DIRECTIONS:
With pictures excluded, output exactly the lines that run from the first line of the data below through the line containing "Congratulations on your".

THE INPUT:
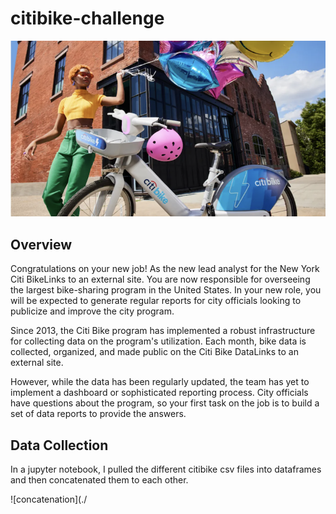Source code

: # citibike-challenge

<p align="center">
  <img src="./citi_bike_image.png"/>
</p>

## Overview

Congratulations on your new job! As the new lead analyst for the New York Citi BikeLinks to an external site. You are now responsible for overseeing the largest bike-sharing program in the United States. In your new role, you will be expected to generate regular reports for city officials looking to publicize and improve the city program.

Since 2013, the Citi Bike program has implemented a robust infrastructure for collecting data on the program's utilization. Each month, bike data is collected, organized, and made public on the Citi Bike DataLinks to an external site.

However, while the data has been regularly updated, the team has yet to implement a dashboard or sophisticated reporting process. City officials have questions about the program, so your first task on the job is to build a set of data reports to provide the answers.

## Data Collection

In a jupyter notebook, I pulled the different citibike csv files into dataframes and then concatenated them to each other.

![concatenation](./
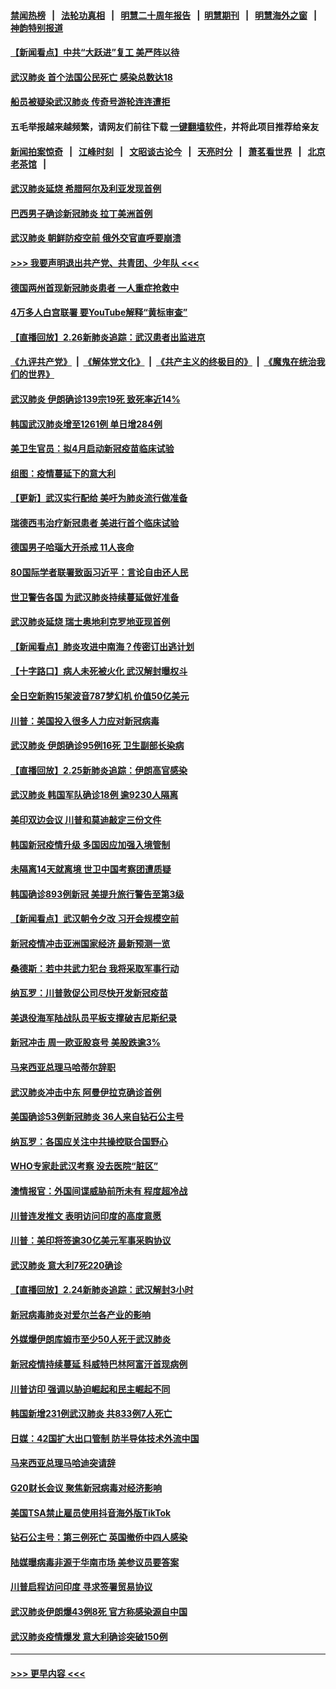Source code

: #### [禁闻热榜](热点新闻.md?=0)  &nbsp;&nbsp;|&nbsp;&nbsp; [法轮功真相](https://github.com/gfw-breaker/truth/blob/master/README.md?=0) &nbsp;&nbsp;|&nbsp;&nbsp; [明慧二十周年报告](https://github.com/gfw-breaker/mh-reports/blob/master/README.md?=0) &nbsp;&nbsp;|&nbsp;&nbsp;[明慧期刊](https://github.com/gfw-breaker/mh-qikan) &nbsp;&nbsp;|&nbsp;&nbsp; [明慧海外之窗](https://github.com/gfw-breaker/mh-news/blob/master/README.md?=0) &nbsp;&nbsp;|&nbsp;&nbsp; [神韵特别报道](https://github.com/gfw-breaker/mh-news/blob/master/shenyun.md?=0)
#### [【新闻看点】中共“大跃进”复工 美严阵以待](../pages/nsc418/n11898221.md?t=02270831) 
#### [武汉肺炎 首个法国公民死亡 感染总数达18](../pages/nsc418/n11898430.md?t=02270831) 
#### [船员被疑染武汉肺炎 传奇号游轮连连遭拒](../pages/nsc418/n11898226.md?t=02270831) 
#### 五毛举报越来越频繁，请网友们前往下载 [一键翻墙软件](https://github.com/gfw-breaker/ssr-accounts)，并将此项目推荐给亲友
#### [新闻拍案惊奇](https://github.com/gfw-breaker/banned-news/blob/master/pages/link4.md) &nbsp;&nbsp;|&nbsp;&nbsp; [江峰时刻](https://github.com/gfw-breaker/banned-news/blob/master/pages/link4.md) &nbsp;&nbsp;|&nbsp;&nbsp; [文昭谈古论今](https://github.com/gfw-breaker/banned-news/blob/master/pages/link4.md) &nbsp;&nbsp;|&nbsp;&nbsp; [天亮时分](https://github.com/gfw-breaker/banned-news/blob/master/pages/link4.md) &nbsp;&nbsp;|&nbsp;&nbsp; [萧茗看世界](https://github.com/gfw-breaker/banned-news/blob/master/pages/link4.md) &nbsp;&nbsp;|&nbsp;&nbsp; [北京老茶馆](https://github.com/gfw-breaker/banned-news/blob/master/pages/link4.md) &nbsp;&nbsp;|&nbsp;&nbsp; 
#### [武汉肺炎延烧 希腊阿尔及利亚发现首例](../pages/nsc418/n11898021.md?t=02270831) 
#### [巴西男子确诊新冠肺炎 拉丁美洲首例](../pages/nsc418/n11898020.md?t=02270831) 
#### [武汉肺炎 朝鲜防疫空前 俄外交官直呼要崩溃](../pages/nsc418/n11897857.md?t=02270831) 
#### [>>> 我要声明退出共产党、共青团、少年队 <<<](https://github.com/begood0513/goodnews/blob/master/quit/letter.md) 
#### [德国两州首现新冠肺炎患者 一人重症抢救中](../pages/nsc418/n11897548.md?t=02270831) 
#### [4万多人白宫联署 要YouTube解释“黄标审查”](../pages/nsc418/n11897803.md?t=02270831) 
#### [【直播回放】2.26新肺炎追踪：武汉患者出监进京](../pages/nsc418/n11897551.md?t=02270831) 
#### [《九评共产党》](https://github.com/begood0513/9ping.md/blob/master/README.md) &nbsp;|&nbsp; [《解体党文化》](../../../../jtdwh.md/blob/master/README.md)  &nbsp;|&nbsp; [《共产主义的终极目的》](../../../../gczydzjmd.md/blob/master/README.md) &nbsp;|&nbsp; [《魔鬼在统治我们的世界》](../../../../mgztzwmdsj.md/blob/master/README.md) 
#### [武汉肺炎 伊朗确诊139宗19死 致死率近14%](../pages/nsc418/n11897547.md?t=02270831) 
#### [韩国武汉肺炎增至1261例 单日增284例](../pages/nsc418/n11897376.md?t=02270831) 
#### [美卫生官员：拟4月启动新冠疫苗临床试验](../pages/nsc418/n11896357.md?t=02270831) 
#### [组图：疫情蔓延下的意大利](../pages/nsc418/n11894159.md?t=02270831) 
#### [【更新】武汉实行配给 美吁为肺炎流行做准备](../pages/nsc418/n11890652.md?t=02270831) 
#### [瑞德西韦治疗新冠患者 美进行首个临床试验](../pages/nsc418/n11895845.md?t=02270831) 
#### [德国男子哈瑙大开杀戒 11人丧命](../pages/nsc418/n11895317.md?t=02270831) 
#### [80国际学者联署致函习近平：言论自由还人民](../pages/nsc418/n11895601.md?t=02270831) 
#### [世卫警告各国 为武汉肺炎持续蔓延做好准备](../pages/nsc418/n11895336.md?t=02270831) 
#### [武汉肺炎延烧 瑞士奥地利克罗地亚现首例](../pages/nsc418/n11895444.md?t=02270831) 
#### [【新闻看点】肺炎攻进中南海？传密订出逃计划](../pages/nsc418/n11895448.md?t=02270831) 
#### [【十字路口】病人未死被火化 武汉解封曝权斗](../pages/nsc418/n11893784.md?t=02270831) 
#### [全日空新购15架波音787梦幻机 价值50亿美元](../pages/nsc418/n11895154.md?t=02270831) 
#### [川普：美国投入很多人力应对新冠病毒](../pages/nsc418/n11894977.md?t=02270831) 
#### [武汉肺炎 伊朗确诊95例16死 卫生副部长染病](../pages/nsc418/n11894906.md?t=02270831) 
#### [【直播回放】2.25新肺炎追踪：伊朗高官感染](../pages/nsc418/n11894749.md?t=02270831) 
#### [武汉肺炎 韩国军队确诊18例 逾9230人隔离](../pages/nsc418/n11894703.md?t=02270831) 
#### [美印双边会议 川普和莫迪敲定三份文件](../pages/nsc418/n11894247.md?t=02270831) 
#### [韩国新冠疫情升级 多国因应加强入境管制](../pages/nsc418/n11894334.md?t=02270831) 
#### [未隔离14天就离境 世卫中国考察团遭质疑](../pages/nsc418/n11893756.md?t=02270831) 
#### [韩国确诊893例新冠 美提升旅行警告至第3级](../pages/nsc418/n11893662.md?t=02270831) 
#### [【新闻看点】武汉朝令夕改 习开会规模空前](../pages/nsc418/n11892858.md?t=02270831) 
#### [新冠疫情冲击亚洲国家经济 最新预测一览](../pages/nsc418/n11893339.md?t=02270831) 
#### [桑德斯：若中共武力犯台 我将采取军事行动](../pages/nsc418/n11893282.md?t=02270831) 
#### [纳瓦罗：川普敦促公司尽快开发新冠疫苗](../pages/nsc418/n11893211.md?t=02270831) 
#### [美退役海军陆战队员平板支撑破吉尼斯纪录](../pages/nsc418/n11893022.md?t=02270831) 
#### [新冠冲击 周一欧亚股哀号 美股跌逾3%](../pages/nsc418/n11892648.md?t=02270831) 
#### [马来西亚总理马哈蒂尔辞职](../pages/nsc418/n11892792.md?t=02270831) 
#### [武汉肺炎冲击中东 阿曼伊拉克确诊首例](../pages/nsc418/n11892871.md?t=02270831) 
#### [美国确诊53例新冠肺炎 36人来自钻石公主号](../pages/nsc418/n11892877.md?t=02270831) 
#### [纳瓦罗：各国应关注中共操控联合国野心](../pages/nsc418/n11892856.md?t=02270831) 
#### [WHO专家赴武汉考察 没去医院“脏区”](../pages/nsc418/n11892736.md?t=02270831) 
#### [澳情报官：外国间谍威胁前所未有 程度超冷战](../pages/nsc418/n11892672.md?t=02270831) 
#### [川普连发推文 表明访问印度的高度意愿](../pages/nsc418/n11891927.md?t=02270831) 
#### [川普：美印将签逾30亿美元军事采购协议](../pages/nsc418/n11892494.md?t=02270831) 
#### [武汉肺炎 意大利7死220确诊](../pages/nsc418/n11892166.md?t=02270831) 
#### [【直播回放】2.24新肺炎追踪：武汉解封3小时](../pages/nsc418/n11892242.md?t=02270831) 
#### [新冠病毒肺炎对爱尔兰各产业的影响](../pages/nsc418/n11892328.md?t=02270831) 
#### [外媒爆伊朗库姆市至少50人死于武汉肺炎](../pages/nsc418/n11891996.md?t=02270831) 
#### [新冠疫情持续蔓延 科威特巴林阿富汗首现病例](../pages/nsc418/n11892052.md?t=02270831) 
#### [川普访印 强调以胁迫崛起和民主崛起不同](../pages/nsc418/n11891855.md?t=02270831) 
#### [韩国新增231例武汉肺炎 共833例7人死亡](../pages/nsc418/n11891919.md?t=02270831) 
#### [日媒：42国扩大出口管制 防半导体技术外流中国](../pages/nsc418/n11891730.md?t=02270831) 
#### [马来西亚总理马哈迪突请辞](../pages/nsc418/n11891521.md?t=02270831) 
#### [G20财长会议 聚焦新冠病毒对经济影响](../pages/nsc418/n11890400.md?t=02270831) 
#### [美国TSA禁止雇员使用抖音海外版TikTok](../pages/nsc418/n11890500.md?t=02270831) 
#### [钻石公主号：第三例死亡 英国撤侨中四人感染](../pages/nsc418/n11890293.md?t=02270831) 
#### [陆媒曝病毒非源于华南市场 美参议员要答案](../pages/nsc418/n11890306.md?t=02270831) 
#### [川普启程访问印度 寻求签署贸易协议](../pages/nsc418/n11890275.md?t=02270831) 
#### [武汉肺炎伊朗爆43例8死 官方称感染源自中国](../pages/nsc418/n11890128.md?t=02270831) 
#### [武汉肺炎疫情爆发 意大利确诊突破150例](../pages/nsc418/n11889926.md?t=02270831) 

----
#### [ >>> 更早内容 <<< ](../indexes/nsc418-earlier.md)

EXERCISE SOLUTION:
Source code

: # citibike-challenge

<p align="center">
  <img src="./citi_bike_image.png"/>
</p>

## Overview

Congratulations on your new job! As the new lead analyst for the New York Citi BikeLinks to an external site. You are now responsible for overseeing the largest bike-sharing program in the United States. In your new role, you will be expected to generate regular reports for city officials looking to publicize and improve the city program.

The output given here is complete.